The Barbed Crown, by William Dietrich, came to me as an ARC from HarperCollins. It is the 6th in Dietrich's Ethan Gage series (17th overall - 12 fiction, 5 non-fiction), which I was totally unfamiliar with before getting this one. It's an interesting premise. Gage is an American who is very much like James West from the old TV show The Wild, Wild West. He gets into and out of a million scrapes. The book's blurb explains it best:
"Swashbuckling hero Ethan Gage returns to Paris to wreak vengeance on his nemesis, the cunning and fearsome Napoleon Bonaparte, and to destroy his plot to conquer England."

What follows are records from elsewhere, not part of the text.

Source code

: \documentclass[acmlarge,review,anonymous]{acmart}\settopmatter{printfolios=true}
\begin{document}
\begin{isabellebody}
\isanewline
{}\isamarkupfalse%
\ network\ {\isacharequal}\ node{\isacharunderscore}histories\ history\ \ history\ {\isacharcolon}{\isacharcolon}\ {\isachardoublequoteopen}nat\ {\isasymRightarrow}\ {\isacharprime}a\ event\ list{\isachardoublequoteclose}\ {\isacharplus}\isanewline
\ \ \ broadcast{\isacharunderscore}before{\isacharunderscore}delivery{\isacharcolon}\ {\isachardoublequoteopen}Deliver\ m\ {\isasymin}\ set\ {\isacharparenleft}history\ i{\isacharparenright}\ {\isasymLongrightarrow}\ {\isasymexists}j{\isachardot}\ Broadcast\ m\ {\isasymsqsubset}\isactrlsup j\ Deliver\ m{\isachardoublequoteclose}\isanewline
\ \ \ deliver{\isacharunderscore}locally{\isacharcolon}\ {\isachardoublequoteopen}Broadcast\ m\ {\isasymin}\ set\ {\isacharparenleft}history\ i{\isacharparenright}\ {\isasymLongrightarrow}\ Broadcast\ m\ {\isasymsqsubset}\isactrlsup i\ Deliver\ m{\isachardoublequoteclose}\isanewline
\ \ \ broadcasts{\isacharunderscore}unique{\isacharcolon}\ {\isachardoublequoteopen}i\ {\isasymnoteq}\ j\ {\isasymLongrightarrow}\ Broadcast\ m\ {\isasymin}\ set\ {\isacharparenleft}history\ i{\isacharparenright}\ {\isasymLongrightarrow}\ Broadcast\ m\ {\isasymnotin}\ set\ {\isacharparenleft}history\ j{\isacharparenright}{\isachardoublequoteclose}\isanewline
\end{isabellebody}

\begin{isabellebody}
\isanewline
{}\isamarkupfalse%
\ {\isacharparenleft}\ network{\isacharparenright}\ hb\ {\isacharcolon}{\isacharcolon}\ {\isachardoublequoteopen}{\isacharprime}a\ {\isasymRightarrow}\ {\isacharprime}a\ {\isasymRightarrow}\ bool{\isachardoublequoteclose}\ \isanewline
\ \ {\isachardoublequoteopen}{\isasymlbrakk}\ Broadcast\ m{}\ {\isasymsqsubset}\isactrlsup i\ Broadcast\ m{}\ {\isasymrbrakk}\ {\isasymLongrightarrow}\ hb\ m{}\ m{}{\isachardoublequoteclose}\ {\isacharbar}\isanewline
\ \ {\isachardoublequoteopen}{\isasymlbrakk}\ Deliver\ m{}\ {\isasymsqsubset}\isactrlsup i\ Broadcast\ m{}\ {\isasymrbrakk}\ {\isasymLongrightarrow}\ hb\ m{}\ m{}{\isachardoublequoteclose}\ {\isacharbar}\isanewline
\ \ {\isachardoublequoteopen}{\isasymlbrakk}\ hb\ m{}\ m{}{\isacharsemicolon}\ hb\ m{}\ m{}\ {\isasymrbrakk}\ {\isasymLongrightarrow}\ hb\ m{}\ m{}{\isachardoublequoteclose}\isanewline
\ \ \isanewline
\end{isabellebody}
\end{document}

Oh, and by the way, Gage actually acted as an advisor to Napoleon when the latter invaded North Africa. How he goes from Napoleon's ally to his enemy you'll have to read to find out. That's shorthand for I'm not really sure how all of this happens since I have not read any of the other 5 Gage books. All I do know is that Gage meddles in European history in every book.

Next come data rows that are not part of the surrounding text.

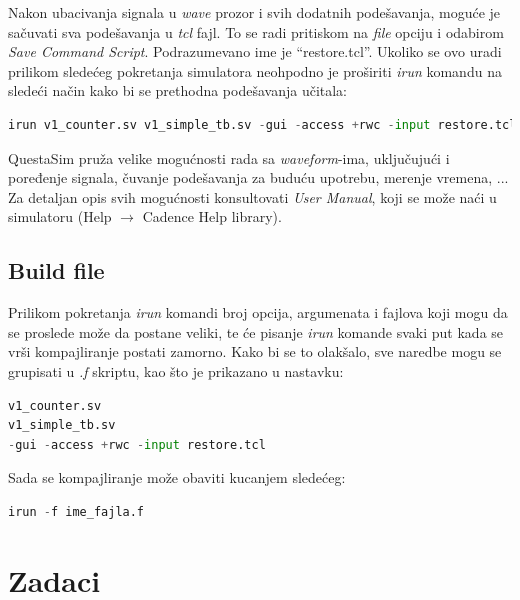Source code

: Nakon ubacivanja signala u \emph{wave} prozor i svih dodatnih podešavanja,
moguće je sačuvati sva podešavanja u \emph{tcl} fajl. To se radi pritiskom na \emph{file}
opciju i odabirom \emph{Save Command Script}.
Podrazumevano ime je ``restore.tcl''. Ukoliko se ovo uradi prilikom sledećeg
pokretanja simulatora neohpodno je proširiti \emph{irun} komandu na sledeći
način kako bi se prethodna podešavanja učitala:

\begin{lstlisting}[language=Python]
irun v1_counter.sv v1_simple_tb.sv -gui -access +rwc -input restore.tcl
\end{lstlisting}

QuestaSim pruža velike mogućnosti rada sa \emph{waveform}-ima, uključujući i
poređenje signala, čuvanje podešavanja za buduću upotrebu, merenje vremena, ...
Za detaljan opis svih mogućnosti konsultovati \emph{User Manual}, koji se može
naći u simulatoru (Help \(\rightarrow\) Cadence Help library).

\subsection{Build file}

Prilikom pokretanja \emph{irun} komandi broj opcija, argumenata i fajlova koji mogu da se proslede
može da postane veliki, te će pisanje \emph{irun} komande svaki put kada se vrši kompajliranje
postati zamorno. Kako bi se to olakšalo, sve naredbe mogu se grupisati u \emph{.f} skriptu, kao što
je prikazano u nastavku:

\begin{lstlisting}[language=Python]
v1_counter.sv
v1_simple_tb.sv
-gui -access +rwc -input restore.tcl
\end{lstlisting}

Sada se kompajliranje može obaviti kucanjem sledećeg:

\begin{lstlisting}[language=Python]
irun -f ime_fajla.f
\end{lstlisting}



\section{Zadaci}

This is a lighthearted adventure romp. The best part about it is that Dietrich does his homework. The descriptions of battles and politics are accurate (so I'm told). In this one, in fact, we see how Napoleon successfully declares himself emperor. And we also get an in depth account of the Battle of Trafalfar, with Admiral Nelson in command of the English navy (when I was in London 8-9 years ago, I saw Nelson's statue in Trafalgar Square - very cool).
The book has humor in it, which always increases my reading enjoyment. There are also some very cool quotes from Benjamin Franklin, who Gage knows personally. Here's one of them: "Two can keep a secret if one of them is dead." I'm never opposed to anything that can make me laugh.
So, did I like it? I did. I give it a 2.5 out of 4. Would I recommend it? I would. If you want some lightweight fun, with humor, historical accuracy, and a hero who is able to extricate himself from every difficult situation he finds himself in, then go for it.